* TASK DIRECTIONS: If a line in the data below holds the word "Polly", copy it.

-- SUPPLIED DATA follows --

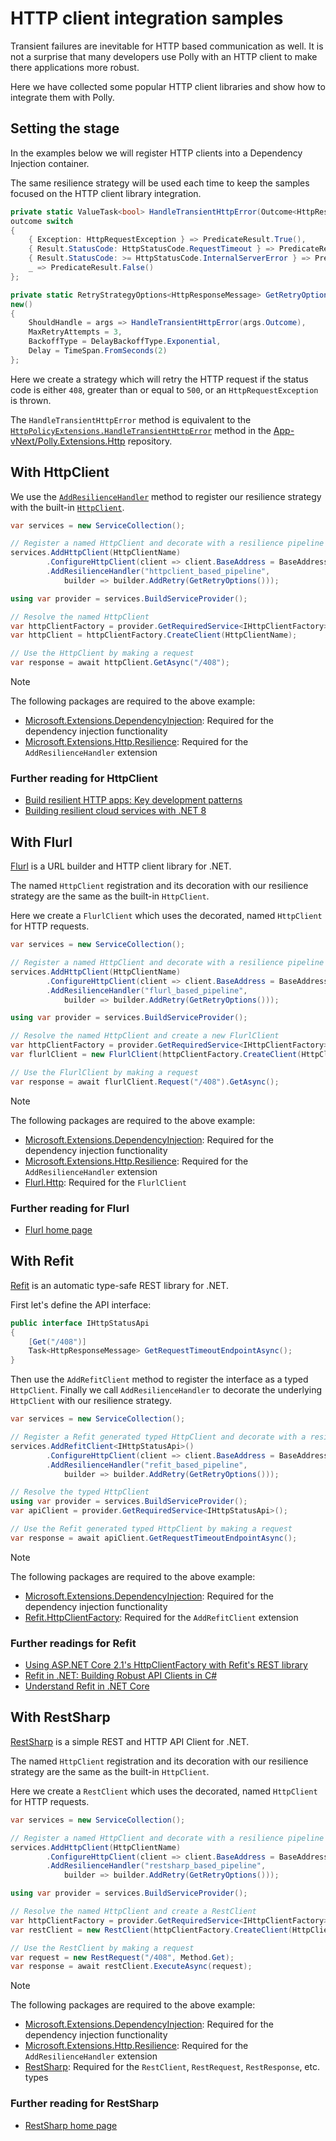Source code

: # HTTP client integration samples

Transient failures are inevitable for HTTP based communication as well. It is not a surprise that many developers use Polly with an HTTP client to make there applications more robust.

Here we have collected some popular HTTP client libraries and show how to integrate them with Polly.

## Setting the stage

In the examples below we will register HTTP clients into a Dependency Injection container.

The same resilience strategy will be used each time to keep the samples focused on the HTTP client library integration.

<!-- snippet: http-client-integrations-handle-transient-errors -->
```cs
private static ValueTask<bool> HandleTransientHttpError(Outcome<HttpResponseMessage> outcome) =>
outcome switch
{
    { Exception: HttpRequestException } => PredicateResult.True(),
    { Result.StatusCode: HttpStatusCode.RequestTimeout } => PredicateResult.True(),
    { Result.StatusCode: >= HttpStatusCode.InternalServerError } => PredicateResult.True(),
    _ => PredicateResult.False()
};

private static RetryStrategyOptions<HttpResponseMessage> GetRetryOptions() =>
new()
{
    ShouldHandle = args => HandleTransientHttpError(args.Outcome),
    MaxRetryAttempts = 3,
    BackoffType = DelayBackoffType.Exponential,
    Delay = TimeSpan.FromSeconds(2)
};
```
<!-- endSnippet -->

Here we create a strategy which will retry the HTTP request if the status code is either `408`, greater than or equal to `500`, or an `HttpRequestException` is thrown.

The `HandleTransientHttpError` method is equivalent to the [`HttpPolicyExtensions.HandleTransientHttpError`](https://github.com/App-vNext/Polly.Extensions.Http/blob/93b91c4359f436bda37f870c4453f25555b9bfd8/src/Polly.Extensions.Http/HttpPolicyExtensions.cs) method in the [App-vNext/Polly.Extensions.Http](https://github.com/App-vNext/Polly.Extensions.Http) repository.

## With HttpClient

We use the [`AddResilienceHandler`](https://learn.microsoft.com/dotnet/api/microsoft.extensions.dependencyinjection.resiliencehttpclientbuilderextensions.addresiliencehandler) method to register our resilience strategy with the built-in [`HttpClient`](https://learn.microsoft.com/dotnet/api/system.net.http.httpclient).

<!-- snippet: http-client-integrations-httpclient -->
```cs
var services = new ServiceCollection();

// Register a named HttpClient and decorate with a resilience pipeline
services.AddHttpClient(HttpClientName)
        .ConfigureHttpClient(client => client.BaseAddress = BaseAddress)
        .AddResilienceHandler("httpclient_based_pipeline",
            builder => builder.AddRetry(GetRetryOptions()));

using var provider = services.BuildServiceProvider();

// Resolve the named HttpClient
var httpClientFactory = provider.GetRequiredService<IHttpClientFactory>();
var httpClient = httpClientFactory.CreateClient(HttpClientName);

// Use the HttpClient by making a request
var response = await httpClient.GetAsync("/408");
```
<!-- endSnippet -->

> [!NOTE]
> The following packages are required to the above example:
>
> - [Microsoft.Extensions.DependencyInjection](https://www.nuget.org/packages/microsoft.extensions.dependencyinjection): Required for the dependency injection functionality
> - [Microsoft.Extensions.Http.Resilience](https://www.nuget.org/packages/Microsoft.Extensions.Http.Resilience): Required for the `AddResilienceHandler` extension

### Further reading for HttpClient

- [Build resilient HTTP apps: Key development patterns](https://learn.microsoft.com/dotnet/core/resilience/http-resilience)
- [Building resilient cloud services with .NET 8](https://devblogs.microsoft.com/dotnet/building-resilient-cloud-services-with-dotnet-8/)

## With Flurl

[Flurl](https://flurl.dev/) is a URL builder and HTTP client library for .NET.

The named `HttpClient` registration and its decoration with our resilience strategy are the same as the built-in `HttpClient`.

Here we create a `FlurlClient` which uses the decorated, named `HttpClient` for HTTP requests.

<!-- snippet: http-client-integrations-flurl -->
```cs
var services = new ServiceCollection();

// Register a named HttpClient and decorate with a resilience pipeline
services.AddHttpClient(HttpClientName)
        .ConfigureHttpClient(client => client.BaseAddress = BaseAddress)
        .AddResilienceHandler("flurl_based_pipeline",
            builder => builder.AddRetry(GetRetryOptions()));

using var provider = services.BuildServiceProvider();

// Resolve the named HttpClient and create a new FlurlClient
var httpClientFactory = provider.GetRequiredService<IHttpClientFactory>();
var flurlClient = new FlurlClient(httpClientFactory.CreateClient(HttpClientName));

// Use the FlurlClient by making a request
var response = await flurlClient.Request("/408").GetAsync();
```
<!-- endSnippet -->

> [!NOTE]
> The following packages are required to the above example:
>
> - [Microsoft.Extensions.DependencyInjection](https://www.nuget.org/packages/microsoft.extensions.dependencyinjection): Required for the dependency injection functionality
> - [Microsoft.Extensions.Http.Resilience](https://www.nuget.org/packages/Microsoft.Extensions.Http.Resilience): Required for the `AddResilienceHandler` extension
> - [Flurl.Http](https://www.nuget.org/packages/Flurl.Http/): Required for the `FlurlClient`

### Further reading for Flurl

- [Flurl home page](https://flurl.dev/)

## With Refit

[Refit](https://github.com/reactiveui/refit) is an automatic type-safe REST library for .NET.

First let's define the API interface:

<!-- snippet: http-client-integrations-refit-interface -->
```cs
public interface IHttpStatusApi
{
    [Get("/408")]
    Task<HttpResponseMessage> GetRequestTimeoutEndpointAsync();
}
```
<!-- endSnippet -->

Then use the `AddRefitClient` method to register the interface as a typed `HttpClient`. Finally we call `AddResilienceHandler` to decorate the underlying `HttpClient` with our resilience strategy.

<!-- snippet: http-client-integrations-refit -->
```cs
var services = new ServiceCollection();

// Register a Refit generated typed HttpClient and decorate with a resilience pipeline
services.AddRefitClient<IHttpStatusApi>()
        .ConfigureHttpClient(client => client.BaseAddress = BaseAddress)
        .AddResilienceHandler("refit_based_pipeline",
            builder => builder.AddRetry(GetRetryOptions()));

// Resolve the typed HttpClient
using var provider = services.BuildServiceProvider();
var apiClient = provider.GetRequiredService<IHttpStatusApi>();

// Use the Refit generated typed HttpClient by making a request
var response = await apiClient.GetRequestTimeoutEndpointAsync();
```
<!-- endSnippet -->

> [!NOTE]
> The following packages are required to the above example:
>
> - [Microsoft.Extensions.DependencyInjection](https://www.nuget.org/packages/microsoft.extensions.dependencyinjection): Required for the dependency injection functionality
> - [Refit.HttpClientFactory](https://www.nuget.org/packages/Refit.HttpClientFactory): Required for the `AddRefitClient` extension

### Further readings for Refit

- [Using ASP.NET Core 2.1's HttpClientFactory with Refit's REST library](https://www.hanselman.com/blog/using-aspnet-core-21s-httpclientfactory-with-refits-rest-library)
- [Refit in .NET: Building Robust API Clients in C#](https://www.milanjovanovic.tech/blog/refit-in-dotnet-building-robust-api-clients-in-csharp)
- [Understand Refit in .NET Core](https://medium.com/@jaimin_99136/understand-the-refit-in-net-core-ba0097c5e620)

## With RestSharp

[RestSharp](https://restsharp.dev/) is a simple REST and HTTP API Client for .NET.

The named `HttpClient` registration and its decoration with our resilience strategy are the same as the built-in `HttpClient`.

Here we create a `RestClient` which uses the decorated, named `HttpClient` for HTTP requests.

<!-- snippet: http-client-integrations-restsharp -->
```cs
var services = new ServiceCollection();

// Register a named HttpClient and decorate with a resilience pipeline
services.AddHttpClient(HttpClientName)
        .ConfigureHttpClient(client => client.BaseAddress = BaseAddress)
        .AddResilienceHandler("restsharp_based_pipeline",
            builder => builder.AddRetry(GetRetryOptions()));

using var provider = services.BuildServiceProvider();

// Resolve the named HttpClient and create a RestClient
var httpClientFactory = provider.GetRequiredService<IHttpClientFactory>();
var restClient = new RestClient(httpClientFactory.CreateClient(HttpClientName));

// Use the RestClient by making a request
var request = new RestRequest("/408", Method.Get);
var response = await restClient.ExecuteAsync(request);
```
<!-- endSnippet -->

> [!NOTE]
> The following packages are required to the above example:
>
> - [Microsoft.Extensions.DependencyInjection](https://www.nuget.org/packages/microsoft.extensions.dependencyinjection): Required for the dependency injection functionality
> - [Microsoft.Extensions.Http.Resilience](https://www.nuget.org/packages/Microsoft.Extensions.Http.Resilience): Required for the `AddResilienceHandler` extension
> - [RestSharp](https://www.nuget.org/packages/RestSharp): Required for the `RestClient`, `RestRequest`, `RestResponse`, etc. types

### Further reading for RestSharp

- [RestSharp home page](https://restsharp.dev/)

-- SUPPLIED DATA concluded --

* EXERCISE RESULT:
Transient failures are inevitable for HTTP based communication as well. It is not a surprise that many developers use Polly with an HTTP client to make there applications more robust.
Here we have collected some popular HTTP client libraries and show how to integrate them with Polly.
The `HandleTransientHttpError` method is equivalent to the [`HttpPolicyExtensions.HandleTransientHttpError`](https://github.com/App-vNext/Polly.Extensions.Http/blob/93b91c4359f436bda37f870c4453f25555b9bfd8/src/Polly.Extensions.Http/HttpPolicyExtensions.cs) method in the [App-vNext/Polly.Extensions.Http](https://github.com/App-vNext/Polly.Extensions.Http) repository.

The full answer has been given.